Dr. Gupta resides in Bhopal with his mother, and his initial struggles with female patients at a local government hospital stem from his dismissive attitude towards gynaecology, coupled with some patients’ reluctance to consult a male doctor. Being the only male student in his class, he faces scepticism from his peers who doubt his commitment to the field. His department head, Dr Nandini Srivastava (played by Shefali Shah), is tough on him because she recognizes his lack of sincerity. Amidst these challenges, Dr. Gupta becomes romantically involved with his classmate, Dr Fatima (played by Rakul Preet Singh).
The film, directed by debutant Anubhuti Kashyap, follows Dr Gupta’s journey from reluctance to awakening and, ultimately, complete dedication. However, the film itself falls short of demonstrating the same level of commitment to its own serious themes. While it effectively addresses certain issues, it lacks clarity in other aspects of its narrative.
For instance, the film succeeds in conveying important conversations about professional ethics, such as not examining a patient alone and the importance of making patients feel comfortable.
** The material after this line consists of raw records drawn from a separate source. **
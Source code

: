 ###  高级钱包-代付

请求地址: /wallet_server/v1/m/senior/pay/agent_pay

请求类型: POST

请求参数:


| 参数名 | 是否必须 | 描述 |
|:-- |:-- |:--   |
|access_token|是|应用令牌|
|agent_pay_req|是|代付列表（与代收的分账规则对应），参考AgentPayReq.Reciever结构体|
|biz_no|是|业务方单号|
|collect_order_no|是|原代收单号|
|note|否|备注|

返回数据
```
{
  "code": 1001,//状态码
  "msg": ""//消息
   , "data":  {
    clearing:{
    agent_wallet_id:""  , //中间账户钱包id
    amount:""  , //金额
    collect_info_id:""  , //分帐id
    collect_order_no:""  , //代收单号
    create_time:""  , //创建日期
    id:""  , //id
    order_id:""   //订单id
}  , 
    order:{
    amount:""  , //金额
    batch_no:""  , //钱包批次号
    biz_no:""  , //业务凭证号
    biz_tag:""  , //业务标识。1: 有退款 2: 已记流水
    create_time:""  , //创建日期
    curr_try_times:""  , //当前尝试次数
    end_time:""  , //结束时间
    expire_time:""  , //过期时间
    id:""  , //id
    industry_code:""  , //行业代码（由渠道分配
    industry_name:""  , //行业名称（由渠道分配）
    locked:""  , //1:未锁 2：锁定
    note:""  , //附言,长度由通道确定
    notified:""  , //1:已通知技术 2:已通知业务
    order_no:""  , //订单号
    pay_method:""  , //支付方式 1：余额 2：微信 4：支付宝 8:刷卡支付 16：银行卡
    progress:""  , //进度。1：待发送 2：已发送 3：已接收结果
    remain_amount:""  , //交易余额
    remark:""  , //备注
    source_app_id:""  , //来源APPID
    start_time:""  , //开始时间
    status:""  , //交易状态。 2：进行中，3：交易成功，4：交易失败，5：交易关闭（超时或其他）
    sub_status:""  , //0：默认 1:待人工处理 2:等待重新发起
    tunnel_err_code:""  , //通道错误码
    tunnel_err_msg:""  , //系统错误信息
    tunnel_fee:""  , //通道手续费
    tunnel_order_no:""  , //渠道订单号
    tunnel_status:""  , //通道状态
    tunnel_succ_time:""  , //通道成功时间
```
Yet, a scene intended for humour involves Dr Gupta mishandling a woman in labour, which perpetuates a dismissive attitude towards women’s pain and childbirth. Similarly, the film handles the issue of consent and statutory rape without delving into the legal and social implications in a meaningful way.
Despite some notable moments, the film struggles with coherence in its storytelling. The reason behind Dr Fatima’s hesitations about Dr Gupta remains ambiguous, and the handling of cultural and religious differences lacks depth. The standout performance comes from Sheeba Chadha, who portrays Dr Gupta’s mother with depth and authenticity, while other characters lack similar development.
In the end, Doctor G falls short of treating its chosen theme with the respect it deserves. This is evident in the way it concludes with a seemingly contradictory song during the end credits, undermining the film’s previous messages. As a result, the film’s inability to uphold its own themes raises questions about its overall impact and credibility.